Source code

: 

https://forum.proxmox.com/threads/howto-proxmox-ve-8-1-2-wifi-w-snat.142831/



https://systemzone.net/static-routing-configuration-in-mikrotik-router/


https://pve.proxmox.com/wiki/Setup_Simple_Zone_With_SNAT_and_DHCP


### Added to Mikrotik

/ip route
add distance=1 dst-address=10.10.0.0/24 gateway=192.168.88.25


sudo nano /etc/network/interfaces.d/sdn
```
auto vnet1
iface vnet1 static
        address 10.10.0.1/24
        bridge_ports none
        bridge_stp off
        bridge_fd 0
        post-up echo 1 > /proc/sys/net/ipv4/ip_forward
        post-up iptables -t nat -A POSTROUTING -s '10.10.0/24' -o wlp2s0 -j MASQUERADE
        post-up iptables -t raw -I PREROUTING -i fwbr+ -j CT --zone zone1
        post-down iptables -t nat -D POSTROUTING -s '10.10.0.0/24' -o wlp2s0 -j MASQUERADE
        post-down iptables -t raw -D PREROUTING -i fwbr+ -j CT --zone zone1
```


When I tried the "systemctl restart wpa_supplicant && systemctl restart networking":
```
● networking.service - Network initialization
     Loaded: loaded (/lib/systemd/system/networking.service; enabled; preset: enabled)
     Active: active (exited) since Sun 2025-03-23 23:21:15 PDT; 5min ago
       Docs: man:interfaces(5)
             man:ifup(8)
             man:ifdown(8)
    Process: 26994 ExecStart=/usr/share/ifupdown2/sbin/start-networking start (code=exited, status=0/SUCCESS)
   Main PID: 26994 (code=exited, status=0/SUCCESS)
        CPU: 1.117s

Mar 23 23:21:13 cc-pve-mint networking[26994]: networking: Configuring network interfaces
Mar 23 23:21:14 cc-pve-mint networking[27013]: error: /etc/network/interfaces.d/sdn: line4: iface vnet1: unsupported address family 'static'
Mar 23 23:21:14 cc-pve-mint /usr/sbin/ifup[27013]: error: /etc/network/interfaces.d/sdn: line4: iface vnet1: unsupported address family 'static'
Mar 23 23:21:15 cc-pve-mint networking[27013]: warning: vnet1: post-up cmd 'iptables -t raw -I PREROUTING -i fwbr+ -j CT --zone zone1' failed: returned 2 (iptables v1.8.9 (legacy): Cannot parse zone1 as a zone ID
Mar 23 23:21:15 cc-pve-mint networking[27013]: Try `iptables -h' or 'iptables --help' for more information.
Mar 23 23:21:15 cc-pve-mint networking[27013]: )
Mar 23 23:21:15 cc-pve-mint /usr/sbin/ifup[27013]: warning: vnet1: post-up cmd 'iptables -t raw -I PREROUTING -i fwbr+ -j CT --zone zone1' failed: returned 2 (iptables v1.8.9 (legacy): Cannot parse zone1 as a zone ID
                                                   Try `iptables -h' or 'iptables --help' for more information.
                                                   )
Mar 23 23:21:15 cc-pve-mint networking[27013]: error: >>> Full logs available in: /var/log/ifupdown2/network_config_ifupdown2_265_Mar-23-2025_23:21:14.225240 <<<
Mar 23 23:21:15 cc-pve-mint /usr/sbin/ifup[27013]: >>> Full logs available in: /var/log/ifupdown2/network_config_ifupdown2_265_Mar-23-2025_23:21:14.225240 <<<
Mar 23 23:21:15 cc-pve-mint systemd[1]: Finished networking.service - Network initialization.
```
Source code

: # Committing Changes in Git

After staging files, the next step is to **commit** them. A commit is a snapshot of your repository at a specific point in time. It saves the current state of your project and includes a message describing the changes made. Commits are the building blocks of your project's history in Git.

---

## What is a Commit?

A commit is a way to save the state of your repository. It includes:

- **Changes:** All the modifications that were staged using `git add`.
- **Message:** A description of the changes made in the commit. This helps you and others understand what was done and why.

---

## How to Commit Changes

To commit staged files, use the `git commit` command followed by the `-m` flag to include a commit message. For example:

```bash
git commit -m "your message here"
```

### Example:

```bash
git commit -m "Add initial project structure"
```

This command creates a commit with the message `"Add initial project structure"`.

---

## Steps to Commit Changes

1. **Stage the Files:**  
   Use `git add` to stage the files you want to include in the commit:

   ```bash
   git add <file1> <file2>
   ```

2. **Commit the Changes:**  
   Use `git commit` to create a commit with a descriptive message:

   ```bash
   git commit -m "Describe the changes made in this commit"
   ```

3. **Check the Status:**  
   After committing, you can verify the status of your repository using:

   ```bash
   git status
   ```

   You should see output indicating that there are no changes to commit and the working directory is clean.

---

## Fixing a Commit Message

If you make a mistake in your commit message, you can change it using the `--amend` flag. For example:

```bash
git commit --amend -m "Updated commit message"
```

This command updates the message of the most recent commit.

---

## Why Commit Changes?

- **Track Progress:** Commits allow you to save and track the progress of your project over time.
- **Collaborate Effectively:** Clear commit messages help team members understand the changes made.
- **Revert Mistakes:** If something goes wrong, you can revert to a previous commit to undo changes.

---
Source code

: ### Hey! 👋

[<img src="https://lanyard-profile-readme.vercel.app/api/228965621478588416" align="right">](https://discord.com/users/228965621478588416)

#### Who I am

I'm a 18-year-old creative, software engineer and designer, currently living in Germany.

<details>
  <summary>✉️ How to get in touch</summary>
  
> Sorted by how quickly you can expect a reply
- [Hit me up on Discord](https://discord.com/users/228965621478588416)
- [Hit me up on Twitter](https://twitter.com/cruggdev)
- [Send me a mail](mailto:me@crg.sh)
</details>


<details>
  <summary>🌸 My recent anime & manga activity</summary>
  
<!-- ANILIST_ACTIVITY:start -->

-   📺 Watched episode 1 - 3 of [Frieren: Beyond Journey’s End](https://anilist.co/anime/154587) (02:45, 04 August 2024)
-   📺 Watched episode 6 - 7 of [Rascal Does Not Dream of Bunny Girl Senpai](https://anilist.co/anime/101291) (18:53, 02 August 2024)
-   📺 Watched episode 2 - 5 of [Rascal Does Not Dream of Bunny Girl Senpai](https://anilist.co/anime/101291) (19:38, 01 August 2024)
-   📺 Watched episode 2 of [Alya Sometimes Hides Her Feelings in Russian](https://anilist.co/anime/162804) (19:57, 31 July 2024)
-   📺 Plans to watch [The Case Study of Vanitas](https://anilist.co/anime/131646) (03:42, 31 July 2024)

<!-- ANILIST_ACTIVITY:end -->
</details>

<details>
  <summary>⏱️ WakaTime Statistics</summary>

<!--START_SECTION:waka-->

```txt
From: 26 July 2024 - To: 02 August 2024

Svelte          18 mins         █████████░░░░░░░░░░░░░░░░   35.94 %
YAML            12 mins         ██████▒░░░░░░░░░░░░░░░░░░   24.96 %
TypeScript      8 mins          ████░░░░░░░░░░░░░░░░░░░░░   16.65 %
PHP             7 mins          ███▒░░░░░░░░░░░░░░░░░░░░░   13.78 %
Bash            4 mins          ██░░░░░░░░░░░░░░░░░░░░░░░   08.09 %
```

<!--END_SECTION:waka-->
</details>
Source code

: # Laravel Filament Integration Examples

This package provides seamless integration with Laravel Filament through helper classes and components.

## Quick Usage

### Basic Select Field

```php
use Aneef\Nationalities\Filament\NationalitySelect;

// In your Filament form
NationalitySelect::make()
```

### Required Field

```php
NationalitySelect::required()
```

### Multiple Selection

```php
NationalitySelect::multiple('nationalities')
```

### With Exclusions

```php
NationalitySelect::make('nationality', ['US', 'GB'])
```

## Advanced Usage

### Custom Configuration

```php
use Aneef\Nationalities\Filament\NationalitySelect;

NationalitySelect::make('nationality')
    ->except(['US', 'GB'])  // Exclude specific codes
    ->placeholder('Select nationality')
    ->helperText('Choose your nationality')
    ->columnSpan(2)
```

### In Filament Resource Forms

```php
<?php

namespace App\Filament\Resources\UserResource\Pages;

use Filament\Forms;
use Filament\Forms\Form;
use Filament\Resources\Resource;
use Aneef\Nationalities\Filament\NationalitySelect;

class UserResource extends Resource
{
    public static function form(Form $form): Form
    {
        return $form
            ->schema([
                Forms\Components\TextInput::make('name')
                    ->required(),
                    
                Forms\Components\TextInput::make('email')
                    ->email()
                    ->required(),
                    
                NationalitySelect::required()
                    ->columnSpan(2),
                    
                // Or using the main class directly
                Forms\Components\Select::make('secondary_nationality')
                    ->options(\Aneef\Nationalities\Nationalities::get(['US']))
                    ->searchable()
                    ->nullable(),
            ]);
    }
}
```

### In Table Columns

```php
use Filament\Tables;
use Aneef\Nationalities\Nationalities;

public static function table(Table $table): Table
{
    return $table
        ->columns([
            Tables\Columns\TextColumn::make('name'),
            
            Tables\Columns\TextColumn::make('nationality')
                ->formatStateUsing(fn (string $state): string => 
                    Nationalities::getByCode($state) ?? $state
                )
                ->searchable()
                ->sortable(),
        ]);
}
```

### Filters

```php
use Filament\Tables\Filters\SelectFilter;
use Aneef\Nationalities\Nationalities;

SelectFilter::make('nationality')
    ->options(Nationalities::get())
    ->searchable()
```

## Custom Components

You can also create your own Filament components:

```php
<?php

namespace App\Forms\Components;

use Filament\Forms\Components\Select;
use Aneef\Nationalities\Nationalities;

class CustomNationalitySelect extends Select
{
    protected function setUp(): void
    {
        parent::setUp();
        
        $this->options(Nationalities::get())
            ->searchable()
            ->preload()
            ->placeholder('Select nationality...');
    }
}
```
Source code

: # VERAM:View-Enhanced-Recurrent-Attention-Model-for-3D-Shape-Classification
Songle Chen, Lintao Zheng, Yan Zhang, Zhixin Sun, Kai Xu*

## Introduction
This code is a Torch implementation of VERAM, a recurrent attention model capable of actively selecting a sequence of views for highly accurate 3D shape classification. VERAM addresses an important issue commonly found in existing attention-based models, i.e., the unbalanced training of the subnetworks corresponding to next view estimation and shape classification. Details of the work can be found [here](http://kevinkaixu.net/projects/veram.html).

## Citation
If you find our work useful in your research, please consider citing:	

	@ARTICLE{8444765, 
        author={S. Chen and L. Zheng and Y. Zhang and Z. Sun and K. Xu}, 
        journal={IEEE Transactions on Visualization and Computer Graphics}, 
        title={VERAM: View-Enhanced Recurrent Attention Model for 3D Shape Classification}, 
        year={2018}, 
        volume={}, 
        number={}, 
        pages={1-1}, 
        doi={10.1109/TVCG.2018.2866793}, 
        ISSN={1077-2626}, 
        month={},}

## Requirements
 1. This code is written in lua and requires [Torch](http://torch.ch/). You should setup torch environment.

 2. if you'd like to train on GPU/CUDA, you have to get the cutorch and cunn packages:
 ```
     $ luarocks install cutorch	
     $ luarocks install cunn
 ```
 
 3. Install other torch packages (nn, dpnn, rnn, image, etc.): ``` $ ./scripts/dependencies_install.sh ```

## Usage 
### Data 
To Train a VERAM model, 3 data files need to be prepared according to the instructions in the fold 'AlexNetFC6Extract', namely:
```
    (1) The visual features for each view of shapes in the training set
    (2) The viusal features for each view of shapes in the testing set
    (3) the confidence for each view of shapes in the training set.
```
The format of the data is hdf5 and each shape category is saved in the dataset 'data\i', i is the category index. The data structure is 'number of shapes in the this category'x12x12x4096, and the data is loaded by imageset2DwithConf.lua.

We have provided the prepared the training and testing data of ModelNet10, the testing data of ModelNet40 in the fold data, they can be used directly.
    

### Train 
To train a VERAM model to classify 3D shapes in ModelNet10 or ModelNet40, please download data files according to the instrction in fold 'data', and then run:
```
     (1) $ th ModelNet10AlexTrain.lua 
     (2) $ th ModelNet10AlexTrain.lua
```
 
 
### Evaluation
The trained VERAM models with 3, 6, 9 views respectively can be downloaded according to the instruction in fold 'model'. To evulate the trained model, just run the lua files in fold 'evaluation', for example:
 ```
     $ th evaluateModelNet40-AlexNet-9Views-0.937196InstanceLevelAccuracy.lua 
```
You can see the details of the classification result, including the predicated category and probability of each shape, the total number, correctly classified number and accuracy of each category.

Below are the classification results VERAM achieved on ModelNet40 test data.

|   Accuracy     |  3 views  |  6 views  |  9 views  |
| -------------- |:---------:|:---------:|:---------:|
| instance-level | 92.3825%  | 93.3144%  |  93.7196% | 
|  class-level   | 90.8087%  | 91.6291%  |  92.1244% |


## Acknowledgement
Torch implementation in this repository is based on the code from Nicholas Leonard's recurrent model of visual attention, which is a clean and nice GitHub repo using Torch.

◇ ◇ ◇ ◇ ◇ ◇ ◇

EXERCISE: From the listing above, return every line that carries the string "searchable".

RESULT:
                    ->searchable()
                ->searchable()
    ->searchable()
            ->searchable()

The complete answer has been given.